> _Exercise prompt_
Please give back word for word the lines of the material below between the line containing "must be set" and the line containing "### Postman examples", inclusive.

> _Data provided_
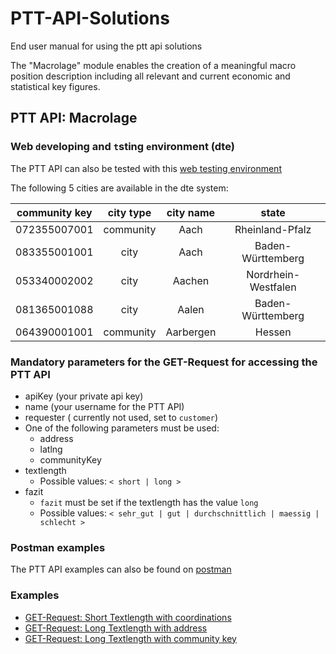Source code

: # PTT-API-Solutions
End user manual for using the ptt api solutions

The "Macrolage" module enables the creation of a meaningful macro position description including all relevant and current economic and statistical key figures.

## PTT API: Macrolage

### Web `d`eveloping and `t`sting `e`nvironment (dte)

The PTT API can also be tested with this [web testing environment](https://account.proptechtools.de/apitest.php)


The following 5 cities are available in the dte system:

| community key   | city type | city name |   state    |
| -------------   |:-------------:|:-------------:|:-------------:|
| 072355007001     | community | Aach | Rheinland-Pfalz | 
| 083355001001     | city | Aach | Baden-Württemberg |
| 053340002002     | city | Aachen | Nordrhein-Westfalen |
| 081365001088     | city | Aalen | Baden-Württemberg |
| 064390001001     | community | Aarbergen | Hessen |


### Mandatory parameters for the GET-Request for accessing the PTT API 

* apiKey (your private api key)
* name (your username for the PTT API)
* requester ( currently not used, set to `customer`)
* One of the following parameters must be used:
  * address
  * latlng
  * communityKey
* textlength
  * Possible values: `< short | long >`
* fazit
  * `fazit` must be set if the textlength has the value ```long```
  * Possible values: `< sehr_gut | gut | durchschnittlich | maessig | schlecht >`

### Postman examples

The PTT API examples can also be found on [postman](https://documenter.getpostman.com/view/6572378/S1ETQwDF)

### Examples

* [GET-Request: Short Textlength with coordinations](examples/001-short_textlength_coordinations.md)
* [GET-Request: Long Textlength with address](examples/002-long_textlength_address.md)
* [GET-Request: Long Textlength with community key](examples/003-long_textlength_communitykey.md)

> _Final answer_
  * `fazit` must be set if the textlength has the value ```long```
  * Possible values: `< sehr_gut | gut | durchschnittlich | maessig | schlecht >`

### Postman examples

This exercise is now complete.